(AIM OF THE TASK):
The reply should be the records repeated exactly, without any images.

(SUPPLIED MATERIAL):
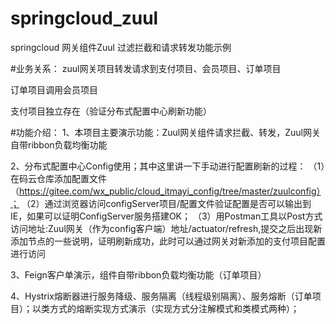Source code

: # springcloud_zuul
springcloud 网关组件Zuul 过滤拦截和请求转发功能示例

#业务关系：
zuul网关项目转发请求到支付项目、会员项目、订单项目

订单项目调用会员项目

支付项目独立存在（验证分布式配置中心刷新功能）

#功能介绍：
1、本项目主要演示功能：Zuul网关组件请求拦截、转发，Zuul网关自带ribbon负载均衡功能

2、分布式配置中心Config使用；其中这里讲一下手动进行配置刷新的过程：
  （1）在码云仓库添加配置文件（https://gitee.com/wx_public/cloud_itmayi_config/tree/master/zuulconfig）；
  （2）通过浏览器访问configServer项目/配置文件验证配置是否可以输出到IE，如果可以证明ConfigServer服务搭建OK；
  （3）用Postman工具以Post方式访问地址:Zuul网关（作为config客户端）地址/actuator/refresh,提交之后出现新添加节点的一些说明，证明刷新成功，此时可以通过网关对新添加的支付项目配置进行访问

3、Feign客户单演示，组件自带ribbon负载均衡功能（订单项目）

4、Hystrix熔断器进行服务降级、服务隔离（线程级别隔离）、服务熔断（订单项目）；以类方式的熔断实现方式演示（实现方式分注解模式和类模式两种）；
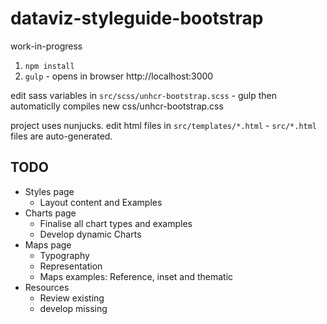 # dataviz-styleguide-bootstrap

work-in-progress

1. `npm install`
2. `gulp` - opens in browser http://localhost:3000

edit sass variables in `src/scss/unhcr-bootstrap.scss` - gulp then automaticlly compiles new css/unhcr-bootstrap.css

project uses nunjucks. edit html files in `src/templates/*.html` - `src/*.html` files are auto-generated.


## TODO

* Styles page
  * Layout content and Examples
* Charts page
  * Finalise all chart types and examples
  * Develop dynamic Charts
* Maps page
  * Typography
  * Representation
  * Maps examples: Reference, inset and thematic
* Resources
  * Review existing
  * develop missing
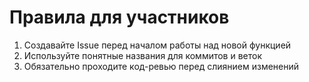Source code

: # Правила для участников

1. Создавайте Issue перед началом работы над новой функцией
2. Используйте понятные названия для коммитов и веток
3. Обязательно проходите код-ревью перед слиянием изменений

(EXPECTED ANSWER):
Source code

: # springcloud_zuul
springcloud 网关组件Zuul 过滤拦截和请求转发功能示例

#业务关系：
zuul网关项目转发请求到支付项目、会员项目、订单项目

订单项目调用会员项目

支付项目独立存在（验证分布式配置中心刷新功能）

#功能介绍：
1、本项目主要演示功能：Zuul网关组件请求拦截、转发，Zuul网关自带ribbon负载均衡功能

2、分布式配置中心Config使用；其中这里讲一下手动进行配置刷新的过程：
  （1）在码云仓库添加配置文件（https://gitee.com/wx_public/cloud_itmayi_config/tree/master/zuulconfig）；
  （2）通过浏览器访问configServer项目/配置文件验证配置是否可以输出到IE，如果可以证明ConfigServer服务搭建OK；
  （3）用Postman工具以Post方式访问地址:Zuul网关（作为config客户端）地址/actuator/refresh,提交之后出现新添加节点的一些说明，证明刷新成功，此时可以通过网关对新添加的支付项目配置进行访问

3、Feign客户单演示，组件自带ribbon负载均衡功能（订单项目）

4、Hystrix熔断器进行服务降级、服务隔离（线程级别隔离）、服务熔断（订单项目）；以类方式的熔断实现方式演示（实现方式分注解模式和类模式两种）；
 # dataviz-styleguide-bootstrap

work-in-progress

1. `npm install`
2. `gulp` - opens in browser http://localhost:3000

edit sass variables in `src/scss/unhcr-bootstrap.scss` - gulp then automaticlly compiles new css/unhcr-bootstrap.css

project uses nunjucks. edit html files in `src/templates/*.html` - `src/*.html` files are auto-generated.


## TODO

* Styles page
  * Layout content and Examples
* Charts page
  * Finalise all chart types and examples
  * Develop dynamic Charts
* Maps page
  * Typography
  * Representation
  * Maps examples: Reference, inset and thematic
* Resources
  * Review existing
  * develop missing
Source code

: # Правила для участников

1. Создавайте Issue перед началом работы над новой функцией
2. Используйте понятные названия для коммитов и веток
3. Обязательно проходите код-ревью перед слиянием изменений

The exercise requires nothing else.